** PROBLEM **
From the material beneath, pull every line with the word "following".

** MATERIAL PROVIDED **
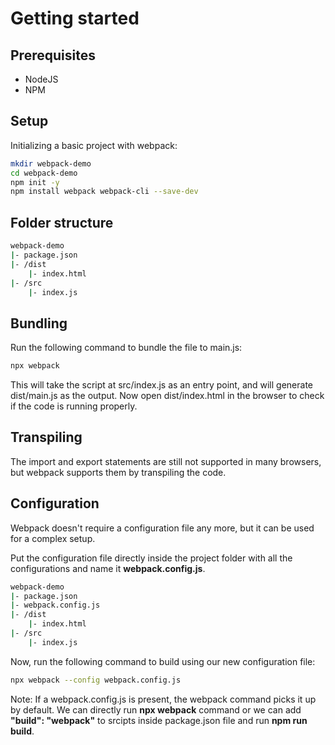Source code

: # Getting started

## Prerequisites

* NodeJS
* NPM

## Setup

Initializing a basic project with webpack:

```bash
mkdir webpack-demo 
cd webpack-demo
npm init -y
npm install webpack webpack-cli --save-dev
```

## Folder structure

```bash
webpack-demo
|- package.json
|- /dist
    |- index.html
|- /src
    |- index.js
```

## Bundling

Run the following command to bundle the file to main.js:

```bash
npx webpack
```

This will take the script at src/index.js as an entry point, and will generate dist/main.js as the output.
Now open dist/index.html in the browser to check if the code is running properly.

## Transpiling

The import and export statements are still not supported in many browsers, but webpack supports them by transpiling the code.

## Configuration

Webpack doesn't require a configuration file any more, but it can be used for a complex setup.

Put the configuration file directly inside the project folder with all the configurations and name it **webpack.config.js**.


```bash
webpack-demo
|- package.json
|- webpack.config.js
|- /dist
    |- index.html
|- /src
    |- index.js
```

Now, run the following command to build using our new configuration file:

```bash
npx webpack --config webpack.config.js
```

Note: If a webpack.config.js is present, the webpack command picks it up by default. We can directly run **npx webpack** command or we can add **"build": "webpack"** to srcipts inside package.json file and run **npm run build**.






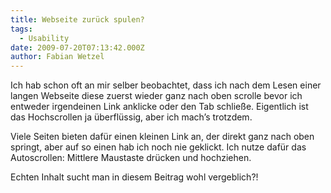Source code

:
 ```yaml
---
title: Webseite zurück spulen?
tags:
  - Usability
date: 2009-07-20T07:13:42.000Z
author: Fabian Wetzel
---
```


Ich hab schon oft an mir selber beobachtet, dass ich nach dem Lesen einer langen Webseite diese zuerst wieder ganz nach oben scrolle bevor ich entweder irgendeinen Link anklicke oder den Tab schließe. Eigentlich ist das Hochscrollen ja überflüssig, aber ich mach’s trotzdem.

Viele Seiten bieten dafür einen kleinen Link an, der direkt ganz nach oben springt, aber auf so einen hab ich noch nie geklickt. Ich nutze dafür das Autoscrollen: Mittlere Maustaste drücken und hochziehen.

Echten Inhalt sucht man in diesem Beitrag wohl vergeblich?!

** ANSWER TO THIS EXERCISE **
Run the following command to bundle the file to main.js:
Now, run the following command to build using our new configuration file:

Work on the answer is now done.